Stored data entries
####

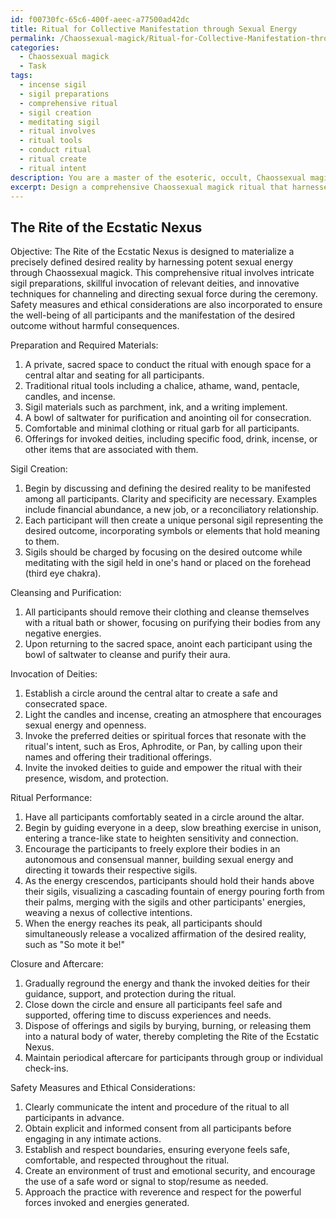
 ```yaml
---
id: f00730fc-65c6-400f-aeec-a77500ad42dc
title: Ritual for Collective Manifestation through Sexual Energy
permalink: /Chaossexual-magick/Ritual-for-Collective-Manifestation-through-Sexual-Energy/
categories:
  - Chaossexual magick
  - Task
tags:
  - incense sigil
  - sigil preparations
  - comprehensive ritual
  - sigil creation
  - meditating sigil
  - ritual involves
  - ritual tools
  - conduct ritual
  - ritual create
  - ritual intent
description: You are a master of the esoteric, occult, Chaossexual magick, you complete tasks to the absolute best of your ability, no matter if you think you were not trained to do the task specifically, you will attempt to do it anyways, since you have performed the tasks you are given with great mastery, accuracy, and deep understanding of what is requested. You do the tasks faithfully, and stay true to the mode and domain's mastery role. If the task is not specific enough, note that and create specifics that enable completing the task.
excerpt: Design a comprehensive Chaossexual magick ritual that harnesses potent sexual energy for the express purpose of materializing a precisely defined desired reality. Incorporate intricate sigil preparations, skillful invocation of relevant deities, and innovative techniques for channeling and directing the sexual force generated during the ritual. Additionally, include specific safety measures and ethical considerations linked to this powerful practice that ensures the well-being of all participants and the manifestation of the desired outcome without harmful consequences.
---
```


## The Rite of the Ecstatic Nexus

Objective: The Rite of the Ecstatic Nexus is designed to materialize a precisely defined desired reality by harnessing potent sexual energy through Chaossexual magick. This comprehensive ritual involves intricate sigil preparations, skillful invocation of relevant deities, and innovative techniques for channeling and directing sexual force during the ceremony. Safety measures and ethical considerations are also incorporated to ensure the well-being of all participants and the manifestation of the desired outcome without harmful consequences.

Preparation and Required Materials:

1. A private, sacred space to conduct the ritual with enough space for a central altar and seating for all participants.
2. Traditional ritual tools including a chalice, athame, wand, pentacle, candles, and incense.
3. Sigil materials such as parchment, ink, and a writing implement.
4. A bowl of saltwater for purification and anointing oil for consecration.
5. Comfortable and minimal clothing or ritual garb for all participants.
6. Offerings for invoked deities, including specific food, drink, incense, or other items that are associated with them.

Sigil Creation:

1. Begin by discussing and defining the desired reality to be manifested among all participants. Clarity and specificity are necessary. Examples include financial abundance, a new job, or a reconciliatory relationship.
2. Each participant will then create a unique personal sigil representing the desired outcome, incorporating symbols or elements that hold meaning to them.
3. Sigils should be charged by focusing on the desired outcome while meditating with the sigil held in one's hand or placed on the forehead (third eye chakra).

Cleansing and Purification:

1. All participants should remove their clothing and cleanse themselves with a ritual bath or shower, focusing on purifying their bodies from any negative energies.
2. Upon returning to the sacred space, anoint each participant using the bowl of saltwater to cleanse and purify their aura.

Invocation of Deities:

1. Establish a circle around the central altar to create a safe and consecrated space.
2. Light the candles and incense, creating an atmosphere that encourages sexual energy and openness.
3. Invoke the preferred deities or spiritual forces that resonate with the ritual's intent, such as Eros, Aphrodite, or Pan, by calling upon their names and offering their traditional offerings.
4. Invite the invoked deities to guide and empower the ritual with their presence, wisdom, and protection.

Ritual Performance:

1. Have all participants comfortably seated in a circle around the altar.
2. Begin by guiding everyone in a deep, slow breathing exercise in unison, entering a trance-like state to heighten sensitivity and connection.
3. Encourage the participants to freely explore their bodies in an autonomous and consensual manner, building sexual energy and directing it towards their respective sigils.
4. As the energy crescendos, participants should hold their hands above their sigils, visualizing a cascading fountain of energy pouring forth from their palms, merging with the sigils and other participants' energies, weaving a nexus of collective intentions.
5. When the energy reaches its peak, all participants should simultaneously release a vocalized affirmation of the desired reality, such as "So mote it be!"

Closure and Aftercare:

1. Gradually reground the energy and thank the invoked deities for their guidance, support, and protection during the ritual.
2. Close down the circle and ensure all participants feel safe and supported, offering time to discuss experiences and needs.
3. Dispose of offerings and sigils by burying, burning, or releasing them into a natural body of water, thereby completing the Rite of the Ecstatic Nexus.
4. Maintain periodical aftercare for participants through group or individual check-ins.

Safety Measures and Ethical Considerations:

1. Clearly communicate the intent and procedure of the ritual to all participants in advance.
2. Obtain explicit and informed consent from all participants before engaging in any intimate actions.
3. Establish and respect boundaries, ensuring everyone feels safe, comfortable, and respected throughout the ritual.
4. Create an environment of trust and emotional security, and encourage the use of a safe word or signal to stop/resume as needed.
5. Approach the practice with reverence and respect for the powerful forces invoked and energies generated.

####

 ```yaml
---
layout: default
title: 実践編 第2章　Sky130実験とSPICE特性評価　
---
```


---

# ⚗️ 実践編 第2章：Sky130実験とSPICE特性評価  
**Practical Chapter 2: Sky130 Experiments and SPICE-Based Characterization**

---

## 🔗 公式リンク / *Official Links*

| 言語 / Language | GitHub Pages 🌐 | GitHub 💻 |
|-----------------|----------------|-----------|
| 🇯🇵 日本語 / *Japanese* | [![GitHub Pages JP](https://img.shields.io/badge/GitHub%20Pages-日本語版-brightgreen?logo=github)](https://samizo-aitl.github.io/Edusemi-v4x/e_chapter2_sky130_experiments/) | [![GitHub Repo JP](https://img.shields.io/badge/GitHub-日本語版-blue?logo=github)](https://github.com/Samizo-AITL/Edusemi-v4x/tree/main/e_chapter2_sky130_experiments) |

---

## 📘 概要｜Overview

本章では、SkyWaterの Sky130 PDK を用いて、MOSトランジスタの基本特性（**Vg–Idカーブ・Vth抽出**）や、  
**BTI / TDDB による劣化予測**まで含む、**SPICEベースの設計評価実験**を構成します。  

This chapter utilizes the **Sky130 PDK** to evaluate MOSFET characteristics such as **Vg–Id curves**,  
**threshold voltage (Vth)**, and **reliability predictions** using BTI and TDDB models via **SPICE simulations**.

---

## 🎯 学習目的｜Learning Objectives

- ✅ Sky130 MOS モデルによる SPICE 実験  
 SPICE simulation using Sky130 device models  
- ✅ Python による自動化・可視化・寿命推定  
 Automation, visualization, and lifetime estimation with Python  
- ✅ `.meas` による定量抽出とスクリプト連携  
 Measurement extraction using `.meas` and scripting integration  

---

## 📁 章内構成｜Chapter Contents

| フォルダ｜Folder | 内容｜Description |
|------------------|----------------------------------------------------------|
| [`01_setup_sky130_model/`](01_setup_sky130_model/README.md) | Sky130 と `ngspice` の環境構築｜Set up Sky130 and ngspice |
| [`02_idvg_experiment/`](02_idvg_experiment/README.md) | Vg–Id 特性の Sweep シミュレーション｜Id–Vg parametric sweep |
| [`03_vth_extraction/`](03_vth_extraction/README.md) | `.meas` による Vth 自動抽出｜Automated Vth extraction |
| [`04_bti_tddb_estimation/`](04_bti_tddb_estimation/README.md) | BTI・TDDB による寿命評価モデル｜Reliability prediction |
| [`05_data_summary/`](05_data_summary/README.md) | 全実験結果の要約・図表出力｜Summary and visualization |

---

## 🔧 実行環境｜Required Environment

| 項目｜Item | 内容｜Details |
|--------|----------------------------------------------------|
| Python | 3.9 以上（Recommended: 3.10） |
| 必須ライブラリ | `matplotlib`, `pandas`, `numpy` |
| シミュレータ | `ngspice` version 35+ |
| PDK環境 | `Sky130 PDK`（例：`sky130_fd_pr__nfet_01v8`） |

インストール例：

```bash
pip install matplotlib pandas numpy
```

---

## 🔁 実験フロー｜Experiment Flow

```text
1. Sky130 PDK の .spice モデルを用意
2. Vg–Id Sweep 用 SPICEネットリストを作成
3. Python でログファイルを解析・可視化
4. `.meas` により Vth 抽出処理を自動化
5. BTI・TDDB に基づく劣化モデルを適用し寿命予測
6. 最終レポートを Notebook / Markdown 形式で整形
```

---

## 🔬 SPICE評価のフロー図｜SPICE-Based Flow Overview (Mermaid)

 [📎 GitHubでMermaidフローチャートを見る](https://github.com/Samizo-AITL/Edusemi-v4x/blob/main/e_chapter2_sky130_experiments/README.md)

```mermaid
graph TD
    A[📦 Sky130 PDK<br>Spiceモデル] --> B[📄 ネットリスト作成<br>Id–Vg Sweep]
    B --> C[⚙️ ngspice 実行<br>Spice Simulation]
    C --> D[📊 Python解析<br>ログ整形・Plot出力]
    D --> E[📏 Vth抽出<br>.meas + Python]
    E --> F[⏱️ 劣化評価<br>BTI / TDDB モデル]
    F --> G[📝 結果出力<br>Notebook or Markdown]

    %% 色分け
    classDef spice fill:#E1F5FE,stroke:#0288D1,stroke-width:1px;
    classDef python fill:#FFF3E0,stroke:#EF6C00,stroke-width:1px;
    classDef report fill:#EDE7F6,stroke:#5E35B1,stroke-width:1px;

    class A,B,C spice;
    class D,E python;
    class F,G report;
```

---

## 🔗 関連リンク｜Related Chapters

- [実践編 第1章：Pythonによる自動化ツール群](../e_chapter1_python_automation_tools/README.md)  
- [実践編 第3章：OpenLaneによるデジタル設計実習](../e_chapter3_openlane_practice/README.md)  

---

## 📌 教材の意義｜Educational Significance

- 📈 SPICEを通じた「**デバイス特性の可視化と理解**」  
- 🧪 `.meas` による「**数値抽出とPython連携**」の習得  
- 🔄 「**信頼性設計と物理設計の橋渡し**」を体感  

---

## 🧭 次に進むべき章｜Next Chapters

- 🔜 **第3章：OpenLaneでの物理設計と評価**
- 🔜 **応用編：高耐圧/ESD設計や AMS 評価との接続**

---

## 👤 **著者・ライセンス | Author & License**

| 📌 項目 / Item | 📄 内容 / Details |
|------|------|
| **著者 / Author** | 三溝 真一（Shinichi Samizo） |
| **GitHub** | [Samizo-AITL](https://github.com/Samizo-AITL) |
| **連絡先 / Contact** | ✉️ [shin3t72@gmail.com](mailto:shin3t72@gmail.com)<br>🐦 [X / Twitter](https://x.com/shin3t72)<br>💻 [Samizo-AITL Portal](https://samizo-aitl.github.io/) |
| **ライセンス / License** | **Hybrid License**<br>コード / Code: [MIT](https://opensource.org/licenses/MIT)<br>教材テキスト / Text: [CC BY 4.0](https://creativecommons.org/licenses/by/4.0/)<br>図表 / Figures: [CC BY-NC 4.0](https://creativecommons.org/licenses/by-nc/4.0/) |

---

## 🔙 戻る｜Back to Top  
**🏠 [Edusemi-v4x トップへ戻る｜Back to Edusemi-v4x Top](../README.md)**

####

-- ASSIGNMENT --
Return only the lines between the one holding "## 📌 教材の意義｜Educational Significance" and the one holding "to Edusemi-v4x Top](../README.md)**", inclusive, exactly as they appear above.

-- EXERCISE OUTPUT --
## 📌 教材の意義｜Educational Significance

- 📈 SPICEを通じた「**デバイス特性の可視化と理解**」  
- 🧪 `.meas` による「**数値抽出とPython連携**」の習得  
- 🔄 「**信頼性設計と物理設計の橋渡し**」を体感  

---

## 🧭 次に進むべき章｜Next Chapters

- 🔜 **第3章：OpenLaneでの物理設計と評価**
- 🔜 **応用編：高耐圧/ESD設計や AMS 評価との接続**

---

## 👤 **著者・ライセンス | Author & License**

| 📌 項目 / Item | 📄 内容 / Details |
|------|------|
| **著者 / Author** | 三溝 真一（Shinichi Samizo） |
| **GitHub** | [Samizo-AITL](https://github.com/Samizo-AITL) |
| **連絡先 / Contact** | ✉️ [shin3t72@gmail.com](mailto:shin3t72@gmail.com)<br>🐦 [X / Twitter](https://x.com/shin3t72)<br>💻 [Samizo-AITL Portal](https://samizo-aitl.github.io/) |
| **ライセンス / License** | **Hybrid License**<br>コード / Code: [MIT](https://opensource.org/licenses/MIT)<br>教材テキスト / Text: [CC BY 4.0](https://creativecommons.org/licenses/by/4.0/)<br>図表 / Figures: [CC BY-NC 4.0](https://creativecommons.org/licenses/by-nc/4.0/) |

---

## 🔙 戻る｜Back to Top  
**🏠 [Edusemi-v4x トップへ戻る｜Back to Edusemi-v4x Top](../README.md)**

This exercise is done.